What the task asks >> Although the entries contain pictures, copy only their text, exactly as written.

>>>>

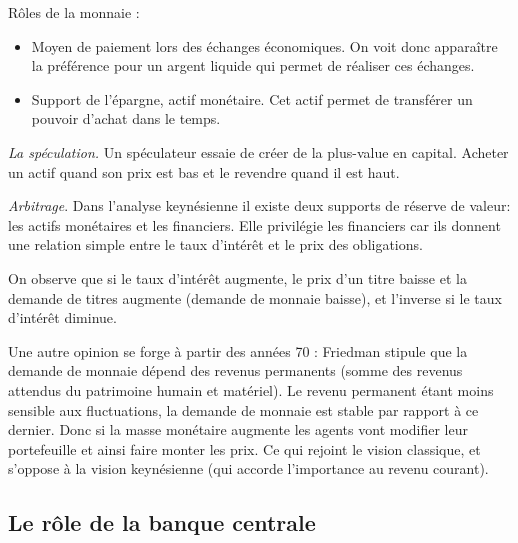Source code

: \begin{tcolorbox}[title=La demande de monnaie dans une économie keynésienne simplifiée]
	Rôles de la monnaie : 
	\begin{itemize}
		\item Moyen de paiement lors des échanges économiques. On voit donc apparaître la préférence pour un argent liquide qui permet de réaliser ces échanges.
		\item Support de l'épargne, actif monétaire. Cet actif permet de transférer un pouvoir d'achat dans le temps.
	\end{itemize}

\emph{La spéculation.} Un spéculateur essaie de créer de la plus-value en capital. Acheter un actif quand son prix est bas et le revendre quand il est haut.

\emph{Arbitrage}. Dans l'analyse keynésienne il existe deux supports de réserve de valeur: les actifs monétaires et les financiers. Elle privilégie les 
financiers car ils donnent une relation simple entre le taux d'intérêt et le prix des obligations. 

On observe que si le taux d'intérêt augmente, le prix d'un titre baisse et la demande de titres augmente (demande de monnaie baisse), et l'inverse si le taux
d'intérêt diminue.
	
\end{tcolorbox}

Une autre opinion se forge à partir des années 70 : Friedman stipule que la demande de monnaie dépend des revenus permanents (somme des revenus attendus du 
patrimoine humain et matériel). Le revenu permanent étant moins sensible aux fluctuations, la demande de monnaie est stable par rapport à ce dernier. 
Donc si la masse monétaire augmente les agents vont modifier leur portefeuille et ainsi faire monter les prix. Ce qui rejoint le vision classique, et 
s'oppose à la vision keynésienne (qui accorde l'importance au revenu courant).





\subsection{Le rôle de la banque centrale} %
\label{sec:le_role_de_la_banque_centrale}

<<<<

Result >>
Source code

: \begin{tcolorbox}[title=La demande de monnaie dans une économie keynésienne simplifiée]
	Rôles de la monnaie : 
	\begin{itemize}
		\item Moyen de paiement lors des échanges économiques. On voit donc apparaître la préférence pour un argent liquide qui permet de réaliser ces échanges.
		\item Support de l'épargne, actif monétaire. Cet actif permet de transférer un pouvoir d'achat dans le temps.
	\end{itemize}

\emph{La spéculation.} Un spéculateur essaie de créer de la plus-value en capital. Acheter un actif quand son prix est bas et le revendre quand il est haut.

\emph{Arbitrage}. Dans l'analyse keynésienne il existe deux supports de réserve de valeur: les actifs monétaires et les financiers. Elle privilégie les 
financiers car ils donnent une relation simple entre le taux d'intérêt et le prix des obligations. 

On observe que si le taux d'intérêt augmente, le prix d'un titre baisse et la demande de titres augmente (demande de monnaie baisse), et l'inverse si le taux
d'intérêt diminue.
	
\end{tcolorbox}

Une autre opinion se forge à partir des années 70 : Friedman stipule que la demande de monnaie dépend des revenus permanents (somme des revenus attendus du 
patrimoine humain et matériel). Le revenu permanent étant moins sensible aux fluctuations, la demande de monnaie est stable par rapport à ce dernier. 
Donc si la masse monétaire augmente les agents vont modifier leur portefeuille et ainsi faire monter les prix. Ce qui rejoint le vision classique, et 
s'oppose à la vision keynésienne (qui accorde l'importance au revenu courant).





\subsection{Le rôle de la banque centrale} %
\label{sec:le_role_de_la_banque_centrale}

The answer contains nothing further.